Tosca al Verdi di Trieste

Il teatro Verdi di Trieste chiude la stagione operistica con Tosca, ultimo dei sei titoli in programma. Opera di richiamo come nessun’altra, il capolavoro pucciniano più controverso, amato e detestato a seconda delle personali inclinazioni e preferenze, torna in città a pochi anni dalla sua ultima comparsa, in un allestimento applauditissimo dal pubblico presente.

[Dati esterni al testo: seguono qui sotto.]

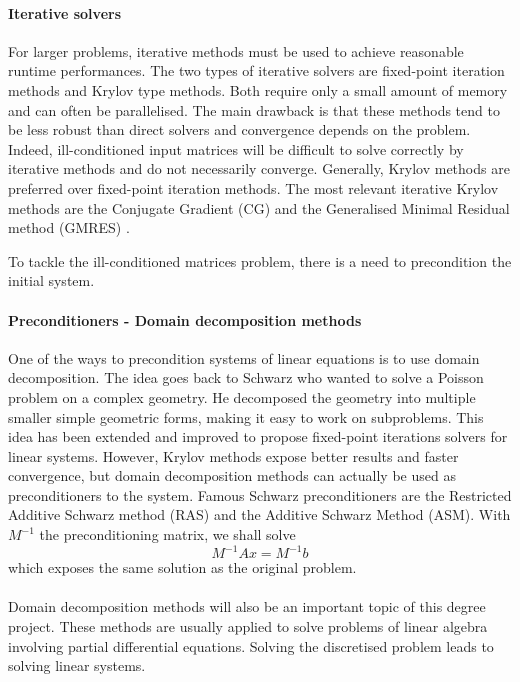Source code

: \paragraph{Iterative solvers}
For larger problems, iterative methods must be used to achieve reasonable runtime performances.
The two types of iterative solvers are fixed-point iteration methods and Krylov type methods.
Both require only a small amount of memory and can often be parallelised.
The main drawback is that these methods tend to be less robust than direct solvers and convergence depends on the problem.
Indeed, ill-conditioned input matrices will be difficult to solve correctly by iterative methods and do not necessarily converge.
Generally, Krylov methods are preferred over fixed-point iteration methods.
The most relevant iterative Krylov methods are the Conjugate Gradient (CG) and the Generalised Minimal Residual method (GMRES) \cite{saad_iterative_2003} \cite{saad_gmres_1986}.

To tackle the ill-conditioned matrices problem, there is a need to precondition the initial system.


\paragraph{Preconditioners - Domain decomposition methods}
One of the ways to precondition systems of linear equations is to use domain decomposition.
The idea goes back to Schwarz who wanted to solve a Poisson problem on a complex geometry.
He decomposed the geometry into multiple smaller simple geometric forms, making it easy to work on subproblems.
This idea has been extended and improved to propose fixed-point iterations solvers for linear systems.
However, Krylov methods expose better results and faster convergence, but domain decomposition methods can actually be used as preconditioners to the system.
Famous Schwarz preconditioners are the Restricted Additive Schwarz method (RAS) and the Additive Schwarz Method (ASM).
With \(M^{-1}\) the preconditioning matrix, we shall solve
\[M^{-1}Ax = M^{-1}b\]
which exposes the same solution as the original problem.

\paragraph{}
Domain decomposition methods will also be an important topic of this degree project.
These methods are usually applied to solve problems of linear algebra involving partial differential equations.
Solving the discretised problem leads to solving linear systems.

Lo spettacolo, con le belle scene di Adolf Hohenstein e la regia di Giulio Ciabatti è quanto di più tradizionale si possa immaginare. C’è Roma, Sant’Andrea della Valle, Palazzo Farnese e tutto il resto, c’è l’atmosfera papalina e lo sfarzo volgare della tirannia corrotta. I costumi di Anna Biagiotti, in linea con l’impostazione, riprendono le Tosche più classiche, le stesse cui si ispira la regia: il lavoro sui personaggi ricalca gli stereotipi con gusto e cognizione di causa, i caratteri sono lineari ma ben definiti, la scarsa fantasia è compensata dalla cura e dall’efficacia del risultato.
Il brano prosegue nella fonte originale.